We develop 4 white-box adversarial attack algorithms causing Meta AI's LLaVA to misclassify MNIST and CIFAR-10 images. We develop two primary loss functions that we optimize with gradient descent until the model misclassifies the image. We develop regularized versions of these loss functions that add a weighted term for the deviation of the perturbed image. This repository contains scripts attacking Meta AI's LLaVA model, tuning attack hyperparameters, comparing different attacks, demonstrating transfer attack on Salesforce's BLIP model, and finetuning LLaVA with adversarially perturbed images.
We use Hugging Face to download our models, and Hugging Face and torchvision to download MNIST and CIFAR. The downloads will require ~16 GB of memory.
The scripts run with limited speed/effectiveness on CPU, so it is highly recommended that CUDA is installed and a GPU is available during runtime.

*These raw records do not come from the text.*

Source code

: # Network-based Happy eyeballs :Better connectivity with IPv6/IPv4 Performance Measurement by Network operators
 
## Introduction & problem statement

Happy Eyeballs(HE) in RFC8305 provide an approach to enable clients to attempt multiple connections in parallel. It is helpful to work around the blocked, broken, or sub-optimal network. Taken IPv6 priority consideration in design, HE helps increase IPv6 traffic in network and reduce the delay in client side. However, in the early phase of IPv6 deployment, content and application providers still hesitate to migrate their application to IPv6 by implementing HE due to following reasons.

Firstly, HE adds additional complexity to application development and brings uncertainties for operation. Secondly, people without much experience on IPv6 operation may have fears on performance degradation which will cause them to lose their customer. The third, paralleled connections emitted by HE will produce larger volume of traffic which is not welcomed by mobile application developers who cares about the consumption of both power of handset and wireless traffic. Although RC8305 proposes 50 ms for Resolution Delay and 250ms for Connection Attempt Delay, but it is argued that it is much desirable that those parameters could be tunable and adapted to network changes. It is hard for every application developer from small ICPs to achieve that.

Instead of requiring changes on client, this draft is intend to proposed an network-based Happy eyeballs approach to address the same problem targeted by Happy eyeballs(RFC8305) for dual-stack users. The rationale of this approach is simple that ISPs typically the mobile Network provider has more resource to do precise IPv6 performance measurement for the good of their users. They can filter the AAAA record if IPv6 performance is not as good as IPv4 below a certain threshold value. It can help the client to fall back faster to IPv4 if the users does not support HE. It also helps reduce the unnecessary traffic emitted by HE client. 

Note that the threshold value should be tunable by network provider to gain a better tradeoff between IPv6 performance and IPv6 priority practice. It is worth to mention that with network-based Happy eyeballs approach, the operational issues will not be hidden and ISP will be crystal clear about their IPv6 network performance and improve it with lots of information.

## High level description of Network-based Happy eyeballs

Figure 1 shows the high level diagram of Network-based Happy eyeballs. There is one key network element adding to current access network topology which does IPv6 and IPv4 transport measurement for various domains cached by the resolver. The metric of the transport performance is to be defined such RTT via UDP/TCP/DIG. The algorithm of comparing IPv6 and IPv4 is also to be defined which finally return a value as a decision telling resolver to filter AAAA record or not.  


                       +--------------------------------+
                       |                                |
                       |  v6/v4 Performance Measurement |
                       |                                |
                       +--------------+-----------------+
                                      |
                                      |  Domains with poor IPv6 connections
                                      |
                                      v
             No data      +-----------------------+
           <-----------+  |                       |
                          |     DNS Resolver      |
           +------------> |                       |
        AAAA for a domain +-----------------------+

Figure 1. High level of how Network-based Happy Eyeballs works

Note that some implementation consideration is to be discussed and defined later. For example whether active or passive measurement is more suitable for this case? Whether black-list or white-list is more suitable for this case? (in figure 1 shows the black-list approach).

To activate our environment:
export HF_TOKEN="your_hugging_face_api_token"
source env.sh
-
attack.py: Runs the default (no regularization) gradient descent adversarial attack on LLaVA with MNIST image and saves perturbed image to results/
-
attack_cifar.py: Runs default attack on LLaVA with image from CIFAR-10 dataset
-
benchmark_llava.py: runs a simple validation script that passes all 10k of MNIST test images through LLaVA and verifies its output. We observe 88% accuracy.
-
tune_alpha.py: Runs a grid search to tune the hyperparameter associated with the regularizer term in attacks 3 & 4 and outputs summary statistics in results/tune_alpha-{id}.csv
-
compare_attacks.py: Runs an attack on a subset of MNIST and outputs summary statistics in results/compare_attacks-{id}.csv
-
analysis.py: Analyzes and graphs the results of the attack comparison and hyperparameter tuning
-
generate_rad_dataset.py: Generates a dataset of adversarially perturbed MNIST images and stores the images as tensors in rad_data/tensors-{id}/
-
training.py: Finetunes LLaVA on MNIST images and/or perturbed MNIST images and outputs results to results/{rad or reg}-train-{id}.csv
We develop a number of slurm scripts to run our experiments on the University of Virginia's Rivanna HPC.
-
tune_alpha.slurm: Runs hyperparameter tuning experiment for each attack
-
compare_attacks.slurm: Runs attack comparison experiment for each attack
-
generate_rad_dataset.slurm: Runs adversarial dataset generation for each attack
-
training.slurm: Runs a baseline experiment finetuning LLaVA on regular MNIST images
-
rad_training.slurm: Run adversarial finetuning experiment by finetuning LLaVA on both MNIST images and perturbed MNIST images for each attack
Our report is uploaded to the repository in report.pdf